XRF and XRD data were used together with profile development in their respective different climatic environments and basalt origins to determine the weathering progression and characteristic of low relief basalts. This was done by studying the depletion and enrichment of major and trace elements (Fe, Ca, Mg, Na, K, Ti, Y, Zr) through the profile from basaltic rock to residual soil. Furthermore, identifying the breakdown of primary minerals, such as Augite and Plagioclase, to secondary Smectite minerals further supports the identification of weathering progression in low relief basaltic rock. This can potentially aid in pre-planning of engineering geological investigations on residual basaltic soils. Additional information on the Atterberg Limits will also be presented in order to start to determine the effect low relief basalt weathering has on the engineering properties of the residual basalt soils.

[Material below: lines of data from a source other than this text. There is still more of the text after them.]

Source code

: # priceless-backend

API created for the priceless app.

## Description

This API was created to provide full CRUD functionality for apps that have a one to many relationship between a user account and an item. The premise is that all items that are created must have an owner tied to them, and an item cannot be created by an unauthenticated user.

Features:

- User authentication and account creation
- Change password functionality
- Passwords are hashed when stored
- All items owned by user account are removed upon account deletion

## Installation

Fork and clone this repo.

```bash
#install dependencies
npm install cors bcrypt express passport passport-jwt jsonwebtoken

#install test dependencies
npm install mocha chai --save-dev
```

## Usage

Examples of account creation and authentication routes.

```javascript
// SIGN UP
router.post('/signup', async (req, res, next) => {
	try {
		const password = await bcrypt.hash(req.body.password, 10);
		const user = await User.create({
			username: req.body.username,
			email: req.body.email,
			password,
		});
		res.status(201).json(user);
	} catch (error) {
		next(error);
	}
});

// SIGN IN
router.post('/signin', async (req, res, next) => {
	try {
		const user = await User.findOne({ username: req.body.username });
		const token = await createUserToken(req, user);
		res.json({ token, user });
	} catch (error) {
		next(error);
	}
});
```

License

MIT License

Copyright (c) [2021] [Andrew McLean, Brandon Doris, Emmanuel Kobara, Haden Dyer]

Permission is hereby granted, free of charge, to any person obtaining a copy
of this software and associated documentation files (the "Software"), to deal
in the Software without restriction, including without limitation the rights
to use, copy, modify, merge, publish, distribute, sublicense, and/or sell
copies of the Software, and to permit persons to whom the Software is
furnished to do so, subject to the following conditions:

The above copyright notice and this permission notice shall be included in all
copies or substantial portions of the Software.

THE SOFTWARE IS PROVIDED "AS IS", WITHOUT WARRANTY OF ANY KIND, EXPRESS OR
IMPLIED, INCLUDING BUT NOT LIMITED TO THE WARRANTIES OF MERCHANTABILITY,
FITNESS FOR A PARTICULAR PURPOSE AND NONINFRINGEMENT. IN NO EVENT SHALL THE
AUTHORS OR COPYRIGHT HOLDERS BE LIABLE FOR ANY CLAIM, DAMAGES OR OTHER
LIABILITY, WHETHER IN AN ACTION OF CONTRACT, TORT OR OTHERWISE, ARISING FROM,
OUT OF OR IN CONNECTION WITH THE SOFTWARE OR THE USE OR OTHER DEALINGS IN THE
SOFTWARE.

In setting out to determine the influence different climatic conditions contribute to the weathering process and soil profile development of low relief basalts, it became clear that research of a specific rock type in a single setting is not sufficient. In order to truly understand the behaviour of basalt weathering, a combination of low relief, mountainous other settings in variable climatic conditions are necessary. This study shows the significant effect a moderate shift in climatic conditions such as rainfall and evaporation intensity have on the development of residual soils on low relief basalts, such as pedocrete and secondary mineral formations.